TrueCrypt lives.

For years I’ve been using TrueCrypt to back up my files in encrypted file containers I could later mount as disk drives for easy access. It had been undergoing active development with new versions steadily released over time to keep the software stable and secure. Then all of a sudden, development ceased when Microsoft ended support for some of its older operating systems and all that’s on offer now is a crippled version of TrueCrypt that only loads existing data and not create new file containers. Oh, and all those scary messages about it being “no longer secure”.

Yesterday when I was visiting Gibson Research Corporation’s web site, I came across their TrueCrypt repository with links to download the final, fully-functional version of TrueCrypt that creates the new encrypted containers. Steve Gibson is convinced that this final version of TrueCrypt is still safe to use, and I agree with his argument that the developers simply stopped working on it as not to turn the project over to the Internet community even though it is open source. Apparently the developers thought this was the only way to keep the project theirs without getting some outside help to keep the project going.

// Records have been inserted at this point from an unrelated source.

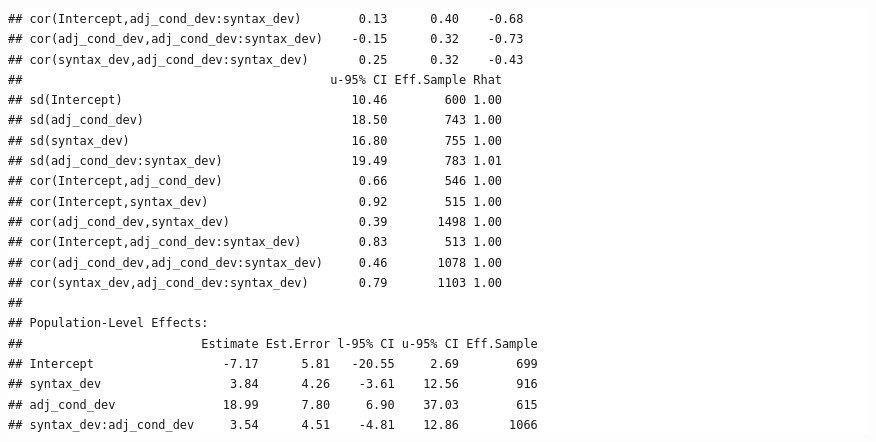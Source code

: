     ## cor(Intercept,adj_cond_dev:syntax_dev)        0.13      0.40    -0.68
    ## cor(adj_cond_dev,adj_cond_dev:syntax_dev)    -0.15      0.32    -0.73
    ## cor(syntax_dev,adj_cond_dev:syntax_dev)       0.25      0.32    -0.43
    ##                                           u-95% CI Eff.Sample Rhat
    ## sd(Intercept)                                10.46        600 1.00
    ## sd(adj_cond_dev)                             18.50        743 1.00
    ## sd(syntax_dev)                               16.80        755 1.00
    ## sd(adj_cond_dev:syntax_dev)                  19.49        783 1.01
    ## cor(Intercept,adj_cond_dev)                   0.66        546 1.00
    ## cor(Intercept,syntax_dev)                     0.92        515 1.00
    ## cor(adj_cond_dev,syntax_dev)                  0.39       1498 1.00
    ## cor(Intercept,adj_cond_dev:syntax_dev)        0.83        513 1.00
    ## cor(adj_cond_dev,adj_cond_dev:syntax_dev)     0.46       1078 1.00
    ## cor(syntax_dev,adj_cond_dev:syntax_dev)       0.79       1103 1.00
    ## 
    ## Population-Level Effects: 
    ##                         Estimate Est.Error l-95% CI u-95% CI Eff.Sample
    ## Intercept                  -7.17      5.81   -20.55     2.69        699
    ## syntax_dev                  3.84      4.26    -3.61    12.56        916
    ## adj_cond_dev               18.99      7.80     6.90    37.03        615
    ## syntax_dev:adj_cond_dev     3.54      4.51    -4.81    12.86       1066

And there appears to be such a team on the horizon willing to continue developing TrueCrypt. Some programmers in Switzerland are going to give it a try and are too offering older versions of the software for download. I’ll keep an eye on this site and watch for further developments.

In the meantime, I’m back in business with TrueCrypt since downgrading to the final, fully functional version for creating new file containers that are just as robust and secure as the others I have in my backups. I am sensing no difference in its ability to secure my data.